Hungarian-Serbian border, Asotthalom | MAGNA medics providing medical aid to children and their families on the run. Copyright by Martin Bandžák/MAGNA
Slovak humanitarian organization Magna Children at Risk (MAGNA) has taken over the full operation of the UNHCR camp in Hungarian Asotthalom located approximately 30 km from the border crossing in Rözske. Now that the Hungarian borders have closed, MAGNA is maping Serbian routes where it will be relocating its mobile clinic. MAGNA is providing medical and psychosocial aid, basic food, drinking water, hygiene kits, warm clothes and blankets. Half of the treated are children.
MAGNA medics have so far treated thousands of people
On Monday alone, MAGNA humanitarian workers provided help to 1,500 people. In a fear of being stuck in front of the Hungarian borders, the refugees have been walking across Serbia without a break. Exhausted to death, people have been reaching the Hungarian border dehydrated, with wounds from walking too long. Most recently, the number of cases of hypothermia have been increasing, mainly in children and older people. Pregnant women are suffering from complications. In the center, they have received water, food, blankets and first of all the most needed medical help.
As the border closed, the police began to empty the camps full of children and their families. Refugees were put on trains headed towards the Austrian border. "Our staff have been ensuring that the police do not split families as they were doing over the past days", reports Martin Bandžák, Magna Children at Risk fieldworker.

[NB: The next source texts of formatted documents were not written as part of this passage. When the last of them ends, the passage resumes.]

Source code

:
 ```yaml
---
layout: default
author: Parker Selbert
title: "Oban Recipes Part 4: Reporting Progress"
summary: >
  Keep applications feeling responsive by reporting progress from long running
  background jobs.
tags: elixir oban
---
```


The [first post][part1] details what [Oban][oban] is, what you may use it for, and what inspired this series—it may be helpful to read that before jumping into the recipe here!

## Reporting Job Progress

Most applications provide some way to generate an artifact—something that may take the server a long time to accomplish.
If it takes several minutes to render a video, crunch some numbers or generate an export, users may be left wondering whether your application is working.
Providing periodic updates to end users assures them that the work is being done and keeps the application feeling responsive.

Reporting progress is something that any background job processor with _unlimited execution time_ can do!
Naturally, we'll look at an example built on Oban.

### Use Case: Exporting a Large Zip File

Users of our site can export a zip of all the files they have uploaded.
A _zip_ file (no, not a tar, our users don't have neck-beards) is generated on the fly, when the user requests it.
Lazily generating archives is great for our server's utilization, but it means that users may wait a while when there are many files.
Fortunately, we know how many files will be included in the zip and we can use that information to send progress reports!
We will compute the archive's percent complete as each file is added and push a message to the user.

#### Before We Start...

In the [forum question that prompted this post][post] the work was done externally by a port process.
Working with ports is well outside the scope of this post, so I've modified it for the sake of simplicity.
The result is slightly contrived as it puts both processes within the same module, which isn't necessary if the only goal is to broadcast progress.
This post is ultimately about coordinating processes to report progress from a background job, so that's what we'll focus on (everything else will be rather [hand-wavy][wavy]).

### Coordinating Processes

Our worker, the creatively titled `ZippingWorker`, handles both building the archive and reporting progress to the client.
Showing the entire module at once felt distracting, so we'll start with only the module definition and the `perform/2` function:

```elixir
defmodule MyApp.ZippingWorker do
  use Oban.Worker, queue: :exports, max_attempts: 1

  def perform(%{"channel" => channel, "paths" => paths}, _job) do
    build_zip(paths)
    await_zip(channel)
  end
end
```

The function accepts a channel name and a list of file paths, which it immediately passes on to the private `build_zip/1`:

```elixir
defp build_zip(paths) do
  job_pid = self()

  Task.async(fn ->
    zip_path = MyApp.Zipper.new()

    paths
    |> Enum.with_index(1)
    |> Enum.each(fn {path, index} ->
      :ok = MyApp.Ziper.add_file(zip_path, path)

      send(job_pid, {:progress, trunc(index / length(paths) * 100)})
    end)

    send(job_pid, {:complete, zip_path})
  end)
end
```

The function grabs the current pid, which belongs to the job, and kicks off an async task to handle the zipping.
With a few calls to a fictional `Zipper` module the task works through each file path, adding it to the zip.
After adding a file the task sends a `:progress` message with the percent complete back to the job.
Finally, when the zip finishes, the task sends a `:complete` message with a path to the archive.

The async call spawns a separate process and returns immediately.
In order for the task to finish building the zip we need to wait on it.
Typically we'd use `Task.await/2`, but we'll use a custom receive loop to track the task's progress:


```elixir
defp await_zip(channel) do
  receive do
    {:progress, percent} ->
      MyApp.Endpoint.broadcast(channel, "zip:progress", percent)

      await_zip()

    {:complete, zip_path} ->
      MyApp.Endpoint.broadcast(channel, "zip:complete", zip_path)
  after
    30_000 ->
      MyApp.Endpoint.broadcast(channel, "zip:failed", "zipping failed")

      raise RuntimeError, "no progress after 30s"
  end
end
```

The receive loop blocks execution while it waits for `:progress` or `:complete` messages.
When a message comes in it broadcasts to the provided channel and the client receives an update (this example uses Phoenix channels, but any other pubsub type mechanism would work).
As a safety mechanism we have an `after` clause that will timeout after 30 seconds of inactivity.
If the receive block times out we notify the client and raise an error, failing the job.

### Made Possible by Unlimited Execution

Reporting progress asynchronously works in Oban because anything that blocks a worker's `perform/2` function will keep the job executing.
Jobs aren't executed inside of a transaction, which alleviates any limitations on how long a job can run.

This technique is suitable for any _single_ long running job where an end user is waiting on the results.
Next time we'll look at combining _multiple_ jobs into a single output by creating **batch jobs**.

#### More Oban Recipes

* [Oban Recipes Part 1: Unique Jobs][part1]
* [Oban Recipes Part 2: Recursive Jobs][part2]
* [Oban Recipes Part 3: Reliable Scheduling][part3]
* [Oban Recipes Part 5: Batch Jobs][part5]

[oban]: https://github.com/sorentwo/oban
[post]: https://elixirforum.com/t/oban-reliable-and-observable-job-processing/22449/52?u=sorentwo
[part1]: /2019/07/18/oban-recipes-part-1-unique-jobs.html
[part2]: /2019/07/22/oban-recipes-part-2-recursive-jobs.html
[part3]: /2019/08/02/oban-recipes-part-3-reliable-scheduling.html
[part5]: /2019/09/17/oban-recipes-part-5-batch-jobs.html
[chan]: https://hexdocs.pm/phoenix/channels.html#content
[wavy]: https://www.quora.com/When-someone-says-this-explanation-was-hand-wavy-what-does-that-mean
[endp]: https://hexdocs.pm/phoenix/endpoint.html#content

The Hungarian police forces had been tolerating the presence of humanitarian workers. That however changed yesterday after the state of emergency was declared. The camp in Rözske was ordered to be closed down by the police. A camp in Asotthalom operated by MAGNA that is located 30 km from Rözske is now the only one that remains in operation.
Humanitarian workers have been operating in full deployment for one week now
Closing the Hungarian border changed the situation for MAGNA field workers who are now leading disussions with United Nations High Commissioner for Refugees (UNHCR) about relocation of its mobile clinic to the Serbian side of the border.
Team MAGNA has been in the field for over a weak now. Our current personnel consists of 15 doctors and nurses, psychologists, social workers and volunteers. The team has also people who speak arabic, syrian and persian.